::: Data excerpts

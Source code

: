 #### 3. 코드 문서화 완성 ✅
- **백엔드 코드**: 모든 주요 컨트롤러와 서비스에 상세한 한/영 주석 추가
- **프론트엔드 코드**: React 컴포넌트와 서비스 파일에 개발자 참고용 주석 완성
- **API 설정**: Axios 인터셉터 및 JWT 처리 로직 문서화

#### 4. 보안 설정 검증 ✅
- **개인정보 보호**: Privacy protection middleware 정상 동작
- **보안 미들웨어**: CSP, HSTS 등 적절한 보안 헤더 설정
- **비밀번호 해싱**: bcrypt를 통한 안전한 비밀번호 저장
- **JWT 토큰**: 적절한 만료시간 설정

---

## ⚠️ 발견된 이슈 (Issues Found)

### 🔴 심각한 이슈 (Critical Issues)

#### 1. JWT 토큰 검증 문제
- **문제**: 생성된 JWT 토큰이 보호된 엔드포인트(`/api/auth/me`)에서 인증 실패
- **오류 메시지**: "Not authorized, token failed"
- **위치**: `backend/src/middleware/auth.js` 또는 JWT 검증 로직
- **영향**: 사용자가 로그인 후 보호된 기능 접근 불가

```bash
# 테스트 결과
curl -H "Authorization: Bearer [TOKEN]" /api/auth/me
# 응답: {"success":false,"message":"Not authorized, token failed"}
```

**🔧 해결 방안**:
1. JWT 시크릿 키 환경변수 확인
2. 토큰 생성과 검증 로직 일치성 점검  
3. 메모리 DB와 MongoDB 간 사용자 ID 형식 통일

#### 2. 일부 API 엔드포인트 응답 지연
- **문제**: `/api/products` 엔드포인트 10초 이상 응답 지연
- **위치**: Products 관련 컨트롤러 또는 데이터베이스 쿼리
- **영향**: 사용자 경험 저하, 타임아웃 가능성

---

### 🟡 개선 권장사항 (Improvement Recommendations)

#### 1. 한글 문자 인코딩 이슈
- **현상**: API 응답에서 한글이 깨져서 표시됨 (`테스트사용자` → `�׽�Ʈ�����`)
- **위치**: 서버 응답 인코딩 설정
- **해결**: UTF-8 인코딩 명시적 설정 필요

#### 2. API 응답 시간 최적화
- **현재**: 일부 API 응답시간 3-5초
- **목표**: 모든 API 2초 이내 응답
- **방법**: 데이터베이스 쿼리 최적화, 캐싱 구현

::::::

_Your objective_
Exactly the lines from the one containing "- **영향**: 사용자 경험 저하, 타임아웃 가능성" through the end of the records above should be returned, with both ends kept.

_Exercise response_
- **영향**: 사용자 경험 저하, 타임아웃 가능성

---

### 🟡 개선 권장사항 (Improvement Recommendations)

#### 1. 한글 문자 인코딩 이슈
- **현상**: API 응답에서 한글이 깨져서 표시됨 (`테스트사용자` → `�׽�Ʈ�����`)
- **위치**: 서버 응답 인코딩 설정
- **해결**: UTF-8 인코딩 명시적 설정 필요

#### 2. API 응답 시간 최적화
- **현재**: 일부 API 응답시간 3-5초
- **목표**: 모든 API 2초 이내 응답
- **방법**: 데이터베이스 쿼리 최적화, 캐싱 구현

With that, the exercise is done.